The man had come from Nashville, John realized. He had heard they had gone on to Nashville after the Yankees, he just never thought they’d come back. The man was so thin it was easy for John to see that his chest was sunken, even through the mismatched layers of the man’s clothing. His head drooped upon his chest, and the hinge of his jaw, outlined in shadow, was plainly visible from across the street. Here was what was left of the Southern ideal, the Southern man: starvation, filth, confusion, exhaustion. The man rasped and spit over the rail of the porch. He was hungry and cold and weak. He was human. His appearance undermined any notion of a special Southern exception, a separate branch of humankind. He was as broke-down and anonymous as any man would have been, Southern or not, had he fled barefoot from Nashville to save his life. He was the end and the beginning. The rest of the army would be coming, too.

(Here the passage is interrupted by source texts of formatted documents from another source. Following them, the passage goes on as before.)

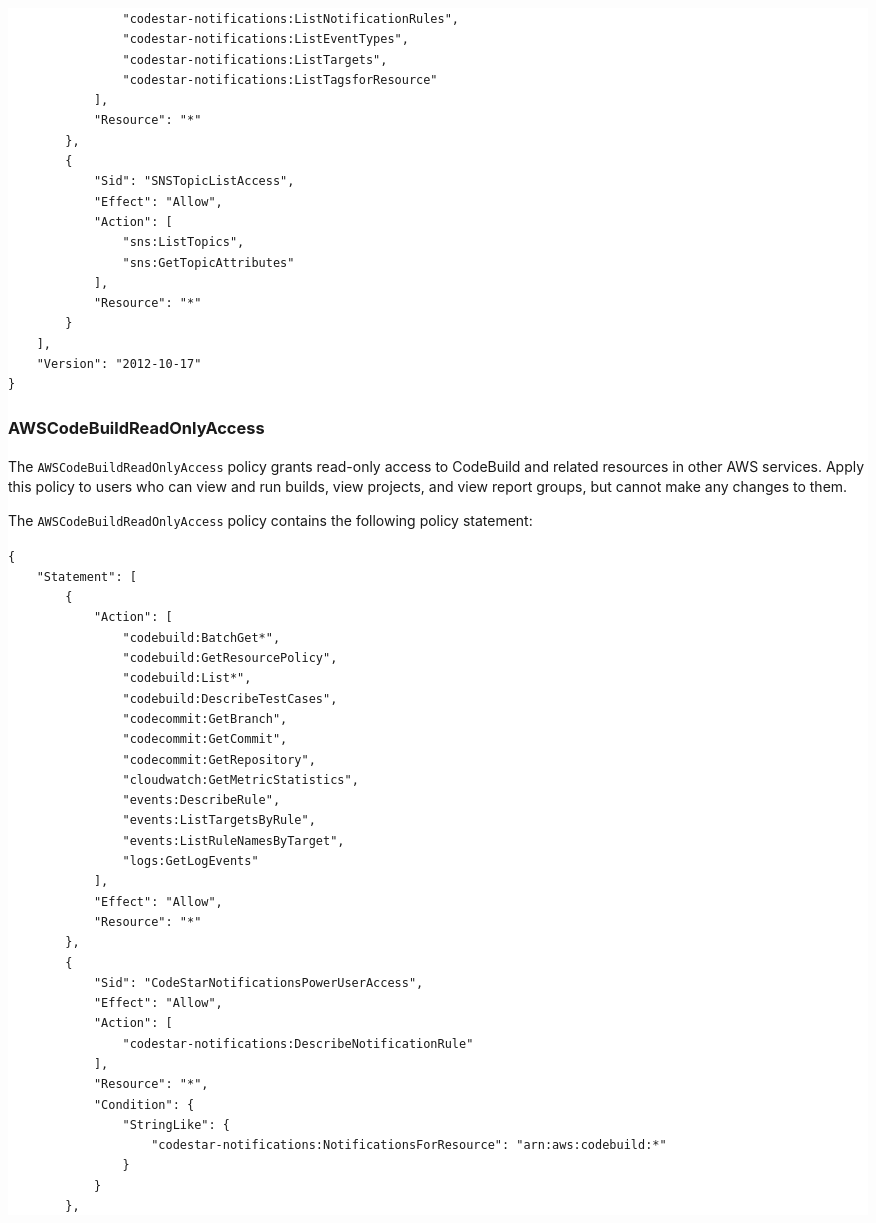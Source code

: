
 ```
                "codestar-notifications:ListNotificationRules",
                "codestar-notifications:ListEventTypes",
                "codestar-notifications:ListTargets",
                "codestar-notifications:ListTagsforResource"
            ],
            "Resource": "*"
        },
        {
            "Sid": "SNSTopicListAccess",
            "Effect": "Allow",
            "Action": [
                "sns:ListTopics",
                "sns:GetTopicAttributes"
            ],
            "Resource": "*"
        }
    ],
    "Version": "2012-10-17"
}
```

### AWSCodeBuildReadOnlyAccess<a name="read-only-access-policy"></a>

The `AWSCodeBuildReadOnlyAccess` policy grants read\-only access to CodeBuild and related resources in other AWS services\. Apply this policy to users who can view and run builds, view projects, and view report groups, but cannot make any changes to them\. 

The `AWSCodeBuildReadOnlyAccess` policy contains the following policy statement:

```
{
    "Statement": [
        {
            "Action": [
                "codebuild:BatchGet*",
                "codebuild:GetResourcePolicy",
                "codebuild:List*",
                "codebuild:DescribeTestCases",
                "codecommit:GetBranch",
                "codecommit:GetCommit",
                "codecommit:GetRepository",
                "cloudwatch:GetMetricStatistics",
                "events:DescribeRule",
                "events:ListTargetsByRule",
                "events:ListRuleNamesByTarget",
                "logs:GetLogEvents"
            ],
            "Effect": "Allow",
            "Resource": "*"
        },
        {
            "Sid": "CodeStarNotificationsPowerUserAccess",
            "Effect": "Allow",
            "Action": [
                "codestar-notifications:DescribeNotificationRule"
            ],
            "Resource": "*",
            "Condition": {
                "StringLike": {
                    "codestar-notifications:NotificationsForResource": "arn:aws:codebuild:*"
                }
            }
        },
```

The man across the street had fallen asleep. The soles of his feet were black and scabbed over. A hand parted the sheets that passed for window curtains, and John could see a pair of night-black eyes staring down at the soldier, whose age was impossible to tell. John thought of Mariah. He was quickly overcome by desperation.
“Joe, where did you say Eloisa lives?”
Joe was busy gathering his things—various bottles and jars, his chairs, a bag of old rice—and tossing them inside his house. He pulled closed the shutters he’d made out of scrap boards and was entirely uninterested in what the white man on his porch had to say. He’d figured out what was happening just as quickly as John.
“What, Colonel John?”
“Eloisa’s. Where is it?”
“Down farther the way you was coming, turn left at the white chapel, look for the tin house on the right with all them whirligigs in the front yard.”
“All right.”
“You looking for that nigra of yours?”
“Mariah.”
“You best hurry on. And I’d take that horse with you quick, or it be et up soon enough.”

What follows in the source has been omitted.